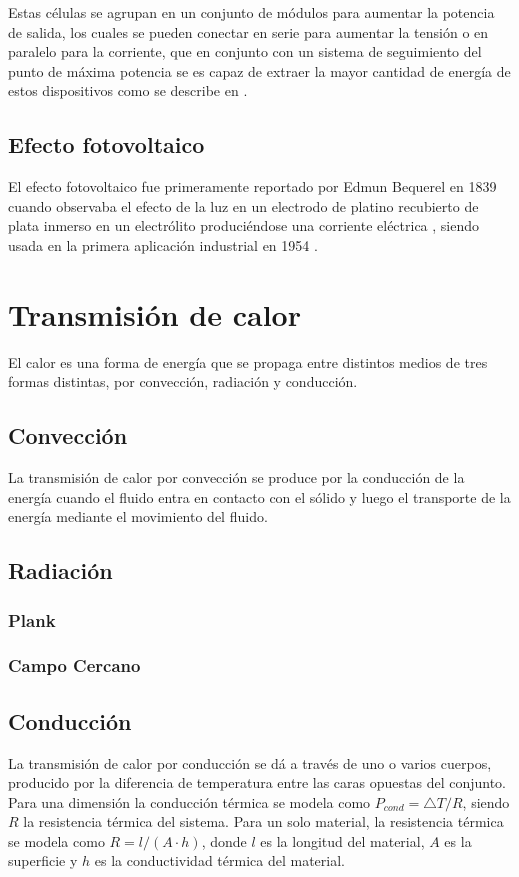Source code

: Estas células se agrupan en un conjunto de módulos para aumentar la potencia de salida, los cuales se pueden conectar en serie para aumentar la tensión o en paralelo para la corriente, que en conjunto con un sistema de seguimiento del punto de máxima potencia se es capaz de extraer la mayor cantidad de energía de estos dispositivos como se describe en \cite{PhotovoltaicCell_FullDescription_EstadoDelArte_KHALIGH2018725}.
\subsection{Efecto fotovoltaico}
El efecto fotovoltaico fue primeramente reportado por Edmun Bequerel en 1839 cuando observaba el efecto de la luz en un electrodo de platino recubierto de plata inmerso en un electrólito produciéndose una corriente eléctrica \cite{PhotovoltaicEffect_History_SUDHAKAR2018117}, siendo usada en la primera aplicación industrial en 1954 \cite{PhotovoltaicEffect_History_IndustrialUse_DINCER2018707} .%

\section{Transmisión de calor}
El calor es una forma de energía que se propaga entre distintos medios de tres formas distintas, por convección, radiación y conducción.
\subsection{Convección}
La transmisión de calor por convección se produce por la conducción de la energía cuando el fluido entra en contacto con el sólido y luego el transporte de la energía mediante el movimiento del fluido.
\subsection{Radiación}

\subsubsection{Plank}
\subsubsection{Campo Cercano}
\subsection{Conducción}
La transmisión de calor por conducción se dá a través de uno o varios cuerpos, producido por la diferencia de temperatura entre las caras opuestas del conjunto. Para una dimensión la conducción térmica se modela como $P_{cond}={\bigtriangleup T}/{R} $, siendo $R$ la resistencia térmica del sistema.
Para un solo material, la resistencia térmica se modela como $R = l/{\left(A\cdot h\right)}$, donde $l$ es la longitud del material, $A$ es la superficie y $h$ es la conductividad térmica del material.\\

* * *

**WORK TO COMPLETE**
Although the records above contain pictures, only their text is to be repeated, exactly as given.

**SOLVED EXERCISE**
Source code

: Estas células se agrupan en un conjunto de módulos para aumentar la potencia de salida, los cuales se pueden conectar en serie para aumentar la tensión o en paralelo para la corriente, que en conjunto con un sistema de seguimiento del punto de máxima potencia se es capaz de extraer la mayor cantidad de energía de estos dispositivos como se describe en \cite{PhotovoltaicCell_FullDescription_EstadoDelArte_KHALIGH2018725}.
\subsection{Efecto fotovoltaico}
El efecto fotovoltaico fue primeramente reportado por Edmun Bequerel en 1839 cuando observaba el efecto de la luz en un electrodo de platino recubierto de plata inmerso en un electrólito produciéndose una corriente eléctrica \cite{PhotovoltaicEffect_History_SUDHAKAR2018117}, siendo usada en la primera aplicación industrial en 1954 \cite{PhotovoltaicEffect_History_IndustrialUse_DINCER2018707} .%

\section{Transmisión de calor}
El calor es una forma de energía que se propaga entre distintos medios de tres formas distintas, por convección, radiación y conducción.
\subsection{Convección}
La transmisión de calor por convección se produce por la conducción de la energía cuando el fluido entra en contacto con el sólido y luego el transporte de la energía mediante el movimiento del fluido.
\subsection{Radiación}

\subsubsection{Plank}
\subsubsection{Campo Cercano}
\subsection{Conducción}
La transmisión de calor por conducción se dá a través de uno o varios cuerpos, producido por la diferencia de temperatura entre las caras opuestas del conjunto. Para una dimensión la conducción térmica se modela como $P_{cond}={\bigtriangleup T}/{R} $, siendo $R$ la resistencia térmica del sistema.
Para un solo material, la resistencia térmica se modela como $R = l/{\left(A\cdot h\right)}$, donde $l$ es la longitud del material, $A$ es la superficie y $h$ es la conductividad térmica del material.\\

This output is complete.